Mais ce que je trouve le plus extra en fait, c'est que si j'avais dû écrire une seule chronique de ma vie de newbie qui n'a pas de blog j'aurais écrit cet article. J'ai pas dit un article de ce
genre mais vraiment cet article. L'obsession monomaniaque pour ce type de musique avec l'incapacité d'être objectif, l'impression de vivre des émotions différentes du commun des mortels qu'on
n'arrive pas à exprimer par des mots, de se sentir impuissant tant l'envie de partager le ressenti est forte (vrai encore vendredi dernier en sortie de concert avec mon incapacité à exprimer à
mon pote pourquoi David Eugene Edwards me faisait des choses étranges à l'intérieur de moi même, le foutage de gueule sur le métal nordique sans âme qui m'a rebuté encore lors de mon passage à
Stockholm, l'enchaînement de ces groupes référence que j'ai appris à connaître grâce aux initiations de jeunesse par mon oncle... bref hormis le fait que je n'aurais probablement pas su
l'exprimer aussi bien sur la demi heure qu'il a dû vous nécessiter, je crois bien que la seule divergence entre nos articles aurait été une légère variante sur la suite de groupes aux relans
sombres et crades avec un exit pour QOTSA + Liars remplacés par les cramps et les saints un peu plus tôt dans la chronologie. A croire que j'ai raté un pallier d'évolution musicale et que mes
trips plus récents sur les premiers kills (les 3 premiers et non 2, je précise) ou de 16HP je n'arrive pas à les mettre au même niveau que ces extra terrestres qui traversent le temps...
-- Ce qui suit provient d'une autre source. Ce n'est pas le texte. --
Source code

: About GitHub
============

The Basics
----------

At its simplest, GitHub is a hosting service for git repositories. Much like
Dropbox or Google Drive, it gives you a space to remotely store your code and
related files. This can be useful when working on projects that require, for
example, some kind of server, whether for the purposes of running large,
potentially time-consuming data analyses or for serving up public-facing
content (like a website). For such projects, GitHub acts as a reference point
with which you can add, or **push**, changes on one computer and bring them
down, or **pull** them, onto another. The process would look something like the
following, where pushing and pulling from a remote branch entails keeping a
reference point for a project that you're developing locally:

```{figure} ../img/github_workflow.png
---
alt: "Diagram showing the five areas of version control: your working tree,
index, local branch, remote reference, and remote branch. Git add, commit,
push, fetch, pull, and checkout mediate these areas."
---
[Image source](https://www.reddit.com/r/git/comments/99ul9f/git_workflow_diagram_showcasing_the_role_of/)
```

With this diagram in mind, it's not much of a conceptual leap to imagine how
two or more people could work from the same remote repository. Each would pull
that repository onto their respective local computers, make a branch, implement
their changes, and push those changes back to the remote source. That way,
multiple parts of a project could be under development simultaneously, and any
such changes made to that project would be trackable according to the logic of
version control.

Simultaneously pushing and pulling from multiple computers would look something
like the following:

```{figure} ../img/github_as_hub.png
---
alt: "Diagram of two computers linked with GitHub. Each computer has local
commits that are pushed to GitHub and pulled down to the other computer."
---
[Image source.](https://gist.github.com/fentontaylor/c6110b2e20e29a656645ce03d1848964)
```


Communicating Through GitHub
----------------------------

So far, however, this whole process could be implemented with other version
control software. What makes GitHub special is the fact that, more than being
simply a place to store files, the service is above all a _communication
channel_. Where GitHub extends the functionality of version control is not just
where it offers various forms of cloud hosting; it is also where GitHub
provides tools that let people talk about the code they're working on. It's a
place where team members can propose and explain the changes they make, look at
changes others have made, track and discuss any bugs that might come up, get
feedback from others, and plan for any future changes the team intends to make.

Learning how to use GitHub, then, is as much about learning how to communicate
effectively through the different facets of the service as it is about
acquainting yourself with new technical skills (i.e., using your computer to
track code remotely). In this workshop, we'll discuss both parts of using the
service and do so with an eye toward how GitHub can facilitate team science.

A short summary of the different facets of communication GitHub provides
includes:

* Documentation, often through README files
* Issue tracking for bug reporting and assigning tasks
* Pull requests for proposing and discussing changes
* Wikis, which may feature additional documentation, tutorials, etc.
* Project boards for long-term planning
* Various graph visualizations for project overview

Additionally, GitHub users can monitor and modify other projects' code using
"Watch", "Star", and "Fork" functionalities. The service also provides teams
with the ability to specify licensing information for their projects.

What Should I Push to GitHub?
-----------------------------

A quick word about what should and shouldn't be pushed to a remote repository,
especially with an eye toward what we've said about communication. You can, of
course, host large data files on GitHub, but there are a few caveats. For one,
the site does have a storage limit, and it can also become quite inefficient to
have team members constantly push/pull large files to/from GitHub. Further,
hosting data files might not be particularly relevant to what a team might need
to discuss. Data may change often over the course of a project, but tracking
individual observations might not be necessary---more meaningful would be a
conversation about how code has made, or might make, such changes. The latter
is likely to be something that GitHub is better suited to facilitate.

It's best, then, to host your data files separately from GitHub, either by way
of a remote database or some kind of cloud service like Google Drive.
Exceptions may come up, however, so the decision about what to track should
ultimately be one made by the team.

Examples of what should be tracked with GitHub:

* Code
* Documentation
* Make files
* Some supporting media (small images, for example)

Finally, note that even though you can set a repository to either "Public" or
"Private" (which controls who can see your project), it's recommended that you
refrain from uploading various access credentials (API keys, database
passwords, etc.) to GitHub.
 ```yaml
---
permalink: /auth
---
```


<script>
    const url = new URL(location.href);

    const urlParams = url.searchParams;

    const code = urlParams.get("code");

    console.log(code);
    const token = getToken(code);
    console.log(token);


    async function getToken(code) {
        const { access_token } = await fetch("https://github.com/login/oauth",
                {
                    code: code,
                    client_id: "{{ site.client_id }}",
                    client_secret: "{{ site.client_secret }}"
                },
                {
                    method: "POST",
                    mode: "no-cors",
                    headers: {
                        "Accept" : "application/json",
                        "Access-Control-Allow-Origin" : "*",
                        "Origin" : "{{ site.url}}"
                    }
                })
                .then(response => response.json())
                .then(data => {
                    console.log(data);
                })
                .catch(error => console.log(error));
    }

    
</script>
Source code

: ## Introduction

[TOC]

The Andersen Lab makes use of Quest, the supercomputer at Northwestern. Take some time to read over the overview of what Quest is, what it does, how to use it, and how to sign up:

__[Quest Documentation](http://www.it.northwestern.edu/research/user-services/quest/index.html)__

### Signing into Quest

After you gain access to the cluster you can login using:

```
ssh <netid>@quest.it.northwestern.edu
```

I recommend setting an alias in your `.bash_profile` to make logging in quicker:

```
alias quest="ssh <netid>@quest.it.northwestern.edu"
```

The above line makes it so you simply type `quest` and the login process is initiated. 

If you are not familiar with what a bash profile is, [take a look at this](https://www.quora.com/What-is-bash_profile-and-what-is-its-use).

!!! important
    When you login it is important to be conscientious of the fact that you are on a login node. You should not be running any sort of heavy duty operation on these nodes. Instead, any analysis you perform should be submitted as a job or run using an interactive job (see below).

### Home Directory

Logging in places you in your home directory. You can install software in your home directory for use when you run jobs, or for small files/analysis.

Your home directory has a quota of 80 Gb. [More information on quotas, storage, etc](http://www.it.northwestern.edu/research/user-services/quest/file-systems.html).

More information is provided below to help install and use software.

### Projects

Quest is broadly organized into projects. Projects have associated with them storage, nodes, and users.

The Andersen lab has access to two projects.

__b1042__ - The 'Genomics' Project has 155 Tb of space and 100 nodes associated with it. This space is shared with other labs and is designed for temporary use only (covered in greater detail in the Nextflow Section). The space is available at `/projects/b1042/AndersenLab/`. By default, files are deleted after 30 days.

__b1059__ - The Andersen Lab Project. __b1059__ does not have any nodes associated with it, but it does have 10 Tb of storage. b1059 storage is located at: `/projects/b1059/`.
Pour être sûr quand même, les deux morceaux dont vous parlez sont-ils bien "what knives, what birds" ainsi que "Fragrant Nimbus" dans sa seconde partie trop chaotique? J'ai trouvé une solution
pour ma part, moi le petit Mykérinos, j'en reste aux 5 premiers morceaux. Et sachez que j'ai déjà peur du moment où je n'aurais plus envie d'écouter ces 30 petites minutes.


Bref, merci à vous cher Khéops, je me sens accompagné et surtout compris. Allez, un ptit Funhouse avant d'aller dormir?